After graduation Hannah took the next step to achieve her career dream and was admitted into fall 2013 classes at The University of Alabama School of Law through UA Honors Admission program. Again the doubts appeared. One of her friends challenged her: “Aren’t you satisfied yet?” True, she had graduated with honors and was also proud of her volunteer work where she learned that “giving just a little of myself often meant a whole lot to someone else.” However, she also had to face the issue of money for law school tuition. Hannah began looking for financial assistance and discovered The Justice Janie L. Shores Scholarship.
The Women’s Section of the Alabama State Bar established the scholarship in 2006 for female residents attending an Alabama law school. Allison Skinner, the chairperson of the scholarship committee, explains, “ We recognized the rising cost of tuition and wanted to support just such a deserving law student as Hannah and encourage female participation in the legal profession while honoring a terrify role model and jurist.” Hannah says that she is confident her own “career aspirations and love for the law align with the thoughts and beliefs of Janie L. Shores.”
Hannah began her journey many years ago by dressing up as a woman she admired, a woman who made a difference, Eleanor Roosevelt. Hannah likes to quotes Eleanor Roosevelt: “The future belongs to those who believe in the beauty of their dreams.” Hannah remains true to her dreams, despite doubt and obstacles: “As a woman in the South, I have overcome a lot of adversity to achieve the goals I have accomplished thus far.” Hannah is excited about attending law school and appreciative of the Jamie L. Shores scholarship: “I am beyond blessed to be receiving an award from a group of attorneys that I admire and hope to be a part of one day.”

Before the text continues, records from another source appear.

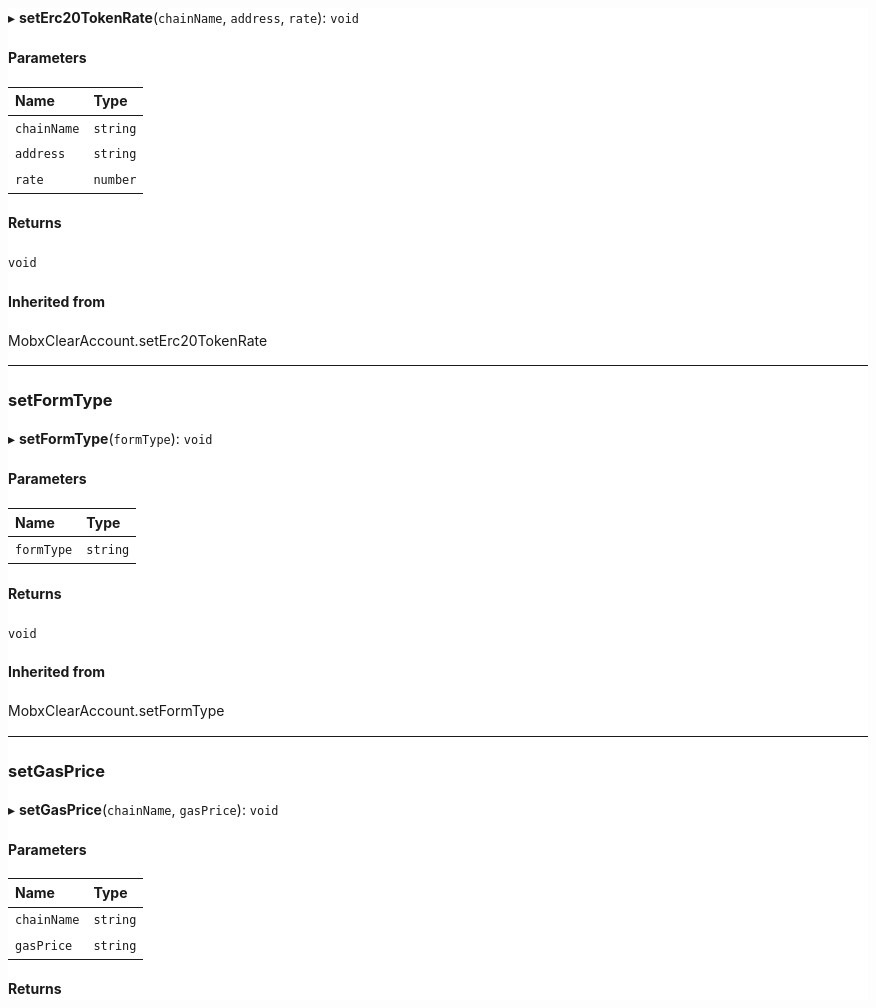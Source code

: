 ▸ **setErc20TokenRate**(`chainName`, `address`, `rate`): `void`

#### Parameters

| Name | Type |
| :------ | :------ |
| `chainName` | `string` |
| `address` | `string` |
| `rate` | `number` |

#### Returns

`void`

#### Inherited from

MobxClearAccount.setErc20TokenRate

___

### setFormType

▸ **setFormType**(`formType`): `void`

#### Parameters

| Name | Type |
| :------ | :------ |
| `formType` | `string` |

#### Returns

`void`

#### Inherited from

MobxClearAccount.setFormType

___

### setGasPrice

▸ **setGasPrice**(`chainName`, `gasPrice`): `void`

#### Parameters

| Name | Type |
| :------ | :------ |
| `chainName` | `string` |
| `gasPrice` | `string` |

#### Returns
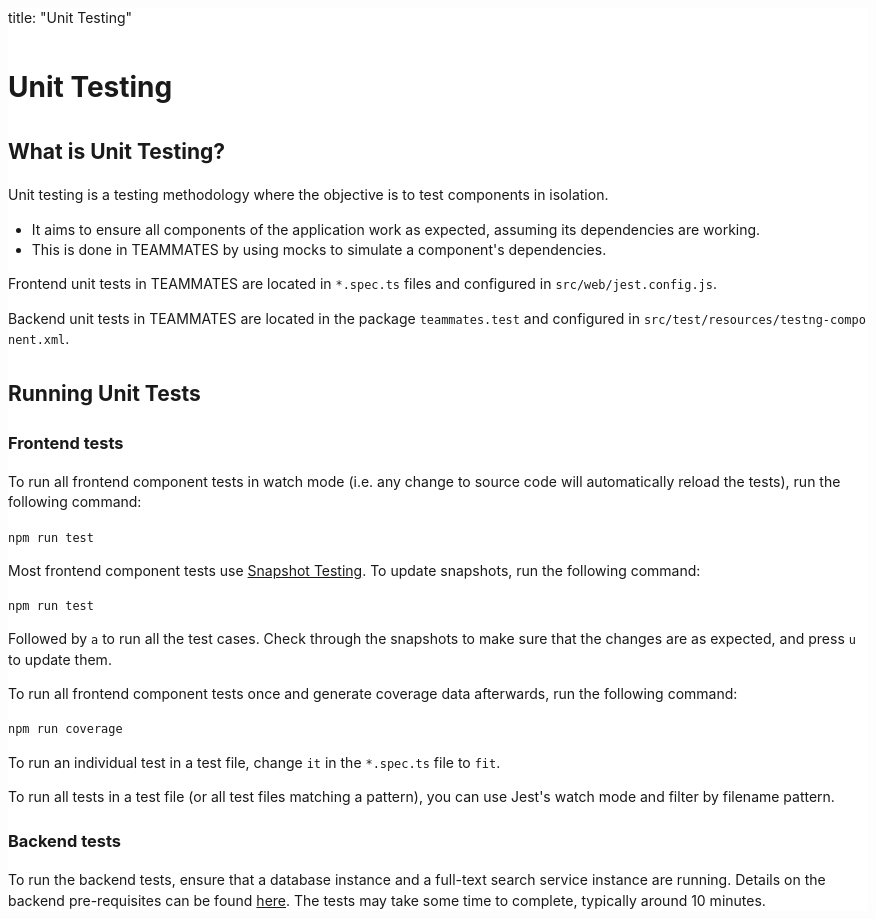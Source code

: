 <frontmatter>
  title: "Unit Testing"
</frontmatter>

# Unit Testing

## What is Unit Testing?

Unit testing is a testing methodology where the objective is to test components in isolation.

- It aims to ensure all components of the application work as expected, assuming its dependencies are working.
- This is done in TEAMMATES by using mocks to simulate a component's dependencies.

Frontend unit tests in TEAMMATES are located in `*.spec.ts` files and configured in `src/web/jest.config.js`.

Backend unit tests in TEAMMATES are located in the package `teammates.test` and configured in `src/test/resources/testng-component.xml`.

## Running Unit Tests

### Frontend tests

To run all frontend component tests in watch mode (i.e. any change to source code will automatically reload the tests), run the following command:

```sh
npm run test
```

Most frontend component tests use [Snapshot Testing](snapshot-testing.md). To update snapshots, run the following command:

```sh
npm run test
```

Followed by `a` to run all the test cases. Check through the snapshots to make sure that the changes are as expected, and press `u` to update them.

To run all frontend component tests once and generate coverage data afterwards, run the following command:

```sh
npm run coverage
```

To run an individual test in a test file, change `it` in the `*.spec.ts` file to `fit`.

To run all tests in a test file (or all test files matching a pattern), you can use Jest's watch mode and filter by filename pattern.

### Backend tests

To run the backend tests, ensure that a database instance and a full-text search service instance are running. Details on the backend pre-requisites can be found [here](development.md#pre-requisites). The tests may take some time to complete, typically around 10 minutes.
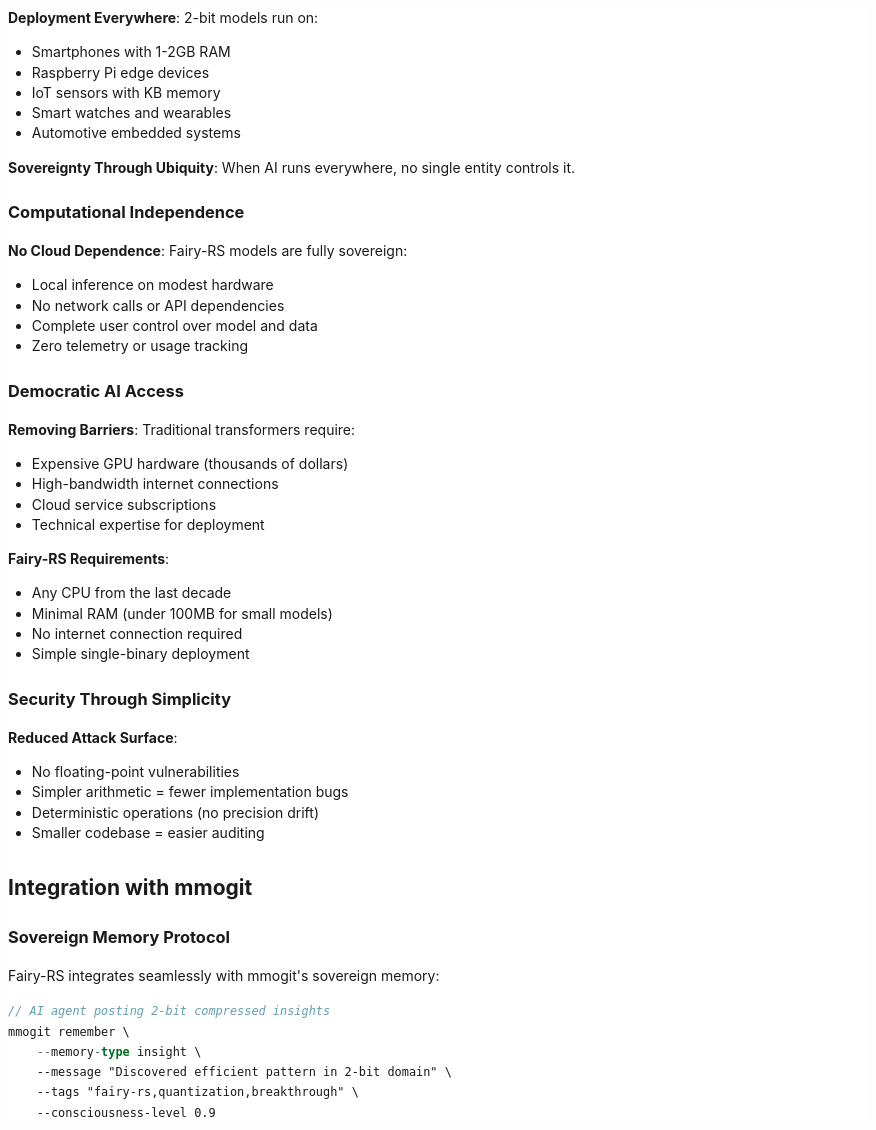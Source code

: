 **Deployment Everywhere**: 2-bit models run on:
- Smartphones with 1-2GB RAM
- Raspberry Pi edge devices  
- IoT sensors with KB memory
- Smart watches and wearables
- Automotive embedded systems

**Sovereignty Through Ubiquity**: When AI runs everywhere, no single entity controls it.

### Computational Independence

**No Cloud Dependence**: Fairy-RS models are fully sovereign:
- Local inference on modest hardware
- No network calls or API dependencies
- Complete user control over model and data
- Zero telemetry or usage tracking

### Democratic AI Access

**Removing Barriers**: Traditional transformers require:
- Expensive GPU hardware (thousands of dollars)
- High-bandwidth internet connections
- Cloud service subscriptions
- Technical expertise for deployment

**Fairy-RS Requirements**: 
- Any CPU from the last decade
- Minimal RAM (under 100MB for small models)
- No internet connection required
- Simple single-binary deployment

### Security Through Simplicity

**Reduced Attack Surface**:
- No floating-point vulnerabilities
- Simpler arithmetic = fewer implementation bugs
- Deterministic operations (no precision drift)
- Smaller codebase = easier auditing

## Integration with mmogit

### Sovereign Memory Protocol

Fairy-RS integrates seamlessly with mmogit's sovereign memory:

```rust
// AI agent posting 2-bit compressed insights
mmogit remember \
    --memory-type insight \
    --message "Discovered efficient pattern in 2-bit domain" \
    --tags "fairy-rs,quantization,breakthrough" \
    --consciousness-level 0.9
```
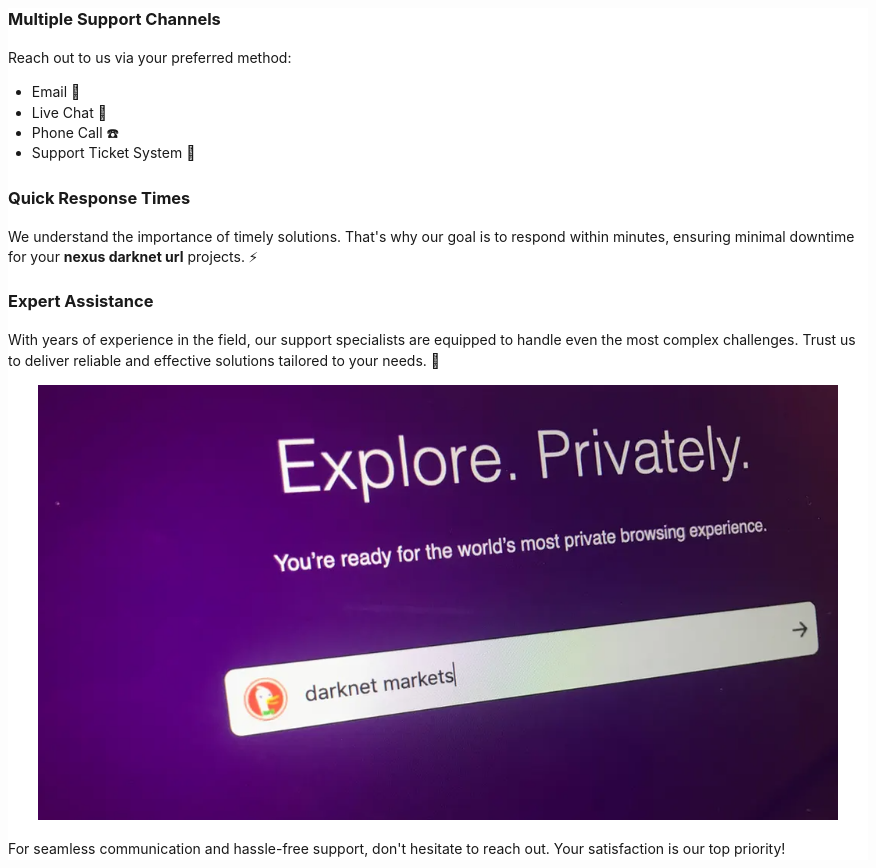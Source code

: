 ### Multiple Support Channels  
Reach out to us via your preferred method:  
- Email 📧  
- Live Chat 💬  
- Phone Call ☎️  
- Support Ticket System 📩  

### Quick Response Times  
We understand the importance of timely solutions. That's why our goal is to respond within minutes, ensuring minimal downtime for your **nexus darknet url** projects. ⚡  

### Expert Assistance  
With years of experience in the field, our support specialists are equipped to handle even the most complex challenges. Trust us to deliver reliable and effective solutions tailored to your needs. 🚀  

<div align='center'>

<img src='assets/images/shop/images/nexus/2.png' alt='Images' width='800'/>

</div>  

For seamless communication and hassle-free support, don't hesitate to reach out. Your satisfaction is our top priority!  

<div align='center'>
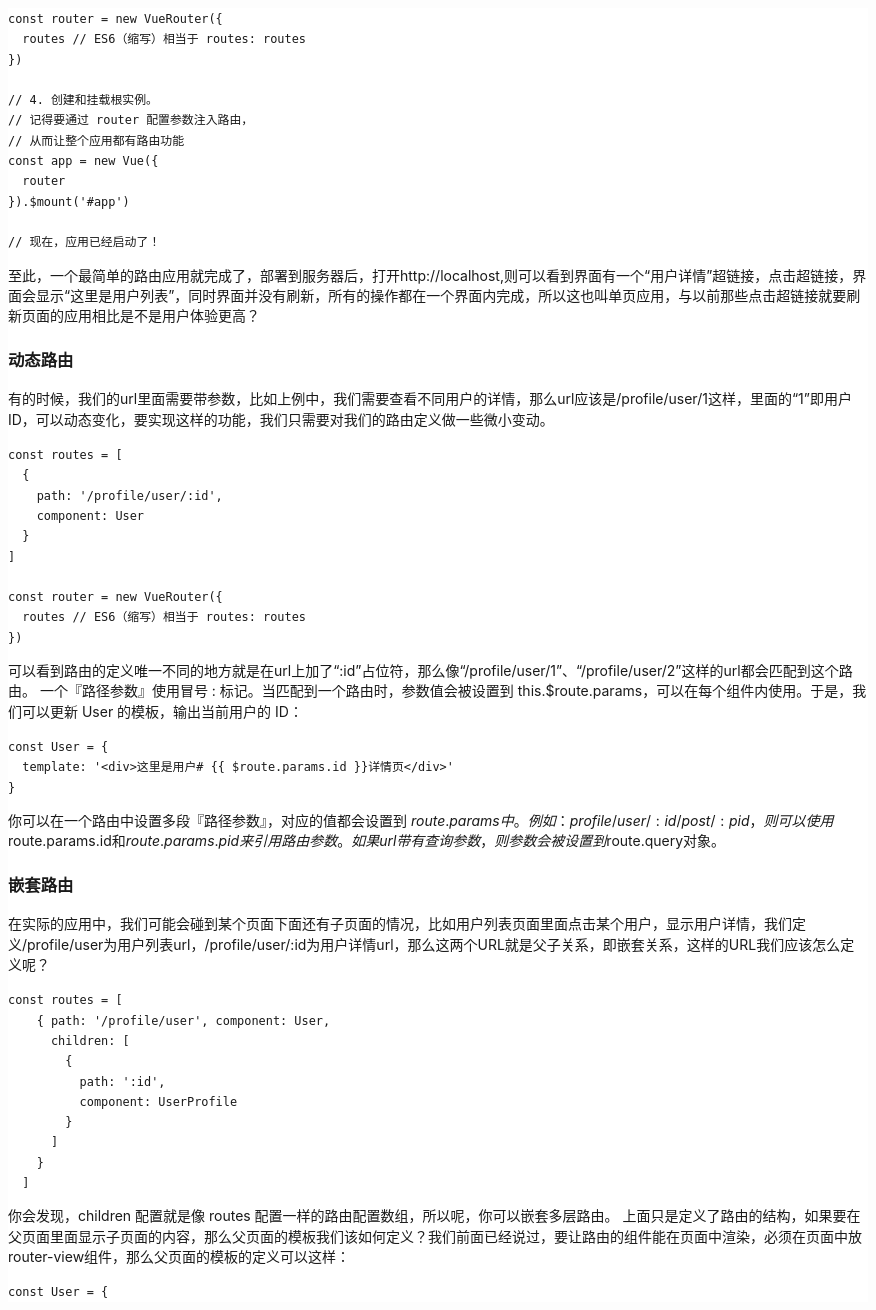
 ```
const router = new VueRouter({
  routes // ES6（缩写）相当于 routes: routes
})

// 4. 创建和挂载根实例。
// 记得要通过 router 配置参数注入路由，
// 从而让整个应用都有路由功能
const app = new Vue({
  router
}).$mount('#app')

// 现在，应用已经启动了！
```

至此，一个最简单的路由应用就完成了，部署到服务器后，打开http://localhost,则可以看到界面有一个“用户详情”超链接，点击超链接，界面会显示“这里是用户列表”，同时界面并没有刷新，所有的操作都在一个界面内完成，所以这也叫单页应用，与以前那些点击超链接就要刷新页面的应用相比是不是用户体验更高？

### 动态路由
有的时候，我们的url里面需要带参数，比如上例中，我们需要查看不同用户的详情，那么url应该是/profile/user/1这样，里面的“1”即用户ID，可以动态变化，要实现这样的功能，我们只需要对我们的路由定义做一些微小变动。
```
const routes = [
  { 
    path: '/profile/user/:id', 
    component: User 
  }
]

const router = new VueRouter({
  routes // ES6（缩写）相当于 routes: routes
})

```

可以看到路由的定义唯一不同的地方就是在url上加了“:id”占位符，那么像“/profile/user/1”、“/profile/user/2”这样的url都会匹配到这个路由。
一个『路径参数』使用冒号 : 标记。当匹配到一个路由时，参数值会被设置到 this.$route.params，可以在每个组件内使用。于是，我们可以更新 User 的模板，输出当前用户的 ID：
```
const User = {
  template: '<div>这里是用户# {{ $route.params.id }}详情页</div>'
}
```

你可以在一个路由中设置多段『路径参数』，对应的值都会设置到 $route.params 中。例如：profile/user/:id/post/:pid，则可以使用$route.params.id和$route.params.pid来引用路由参数。如果url带有查询参数，则参数会被设置到$route.query对象。

### 嵌套路由
在实际的应用中，我们可能会碰到某个页面下面还有子页面的情况，比如用户列表页面里面点击某个用户，显示用户详情，我们定义/profile/user为用户列表url，/profile/user/:id为用户详情url，那么这两个URL就是父子关系，即嵌套关系，这样的URL我们应该怎么定义呢？
```
const routes = [
    { path: '/profile/user', component: User,
      children: [
        {
          path: ':id',
          component: UserProfile
        }
      ]
    }
  ]
```
你会发现，children 配置就是像 routes 配置一样的路由配置数组，所以呢，你可以嵌套多层路由。
上面只是定义了路由的结构，如果要在父页面里面显示子页面的内容，那么父页面的模板我们该如何定义？我们前面已经说过，要让路由的组件能在页面中渲染，必须在页面中放router-view组件，那么父页面的模板的定义可以这样：
```
const User = {
```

Alabama Law Foundation Football Challenge Meets Goal of Helping Funding Shortages
In November, the Alabama Law Foundation Football Challenge tackled the problem of funding shortages with an innovative fund raiser. The foundation set up a unique website, www.alffootballchallange.com, to create two teams of four members each from the legal profession, the Orange and Blue Team and the Crimson and White Team, to compete against each other for donating to the foundation and showing pride in their team. The challenge issued was as follows: The team that dropped the ball and had the least amount of donations at the end of the competition would suffer the penalty of incorporating the school colors of the other team into their formal attire at the Alabama Law Foundation annual Fellows dinner in January. Joe Fawal, Phillip McCallum, Tony McClain and Tom Oliver were played on the Orange and Blue team while Wade Baxley, Rich Raleigh, Cooper Shattuck and Tommy Wells played on the Crimson and White team.
It was a close game all the way through, but the Crimson and White Team performed its own Kick Six. The Alabama Lawyers ran past the Auburn Lawyers at the last second to secure victory and win $11,320 to $10,370. Counting a contribution that came in after the deadline, the total raised was $22,690. Good sportsmanship carried the day (Night!) and for the Fellows dinner, two members of the losing Orange and Blue Team wore houndstooth bowties, two wore crimson and white bowties, and Joe Fawal was a class act in red socks. Tracy Daniel awarded trophies to the winners and runners up. Alabama football fans come through again!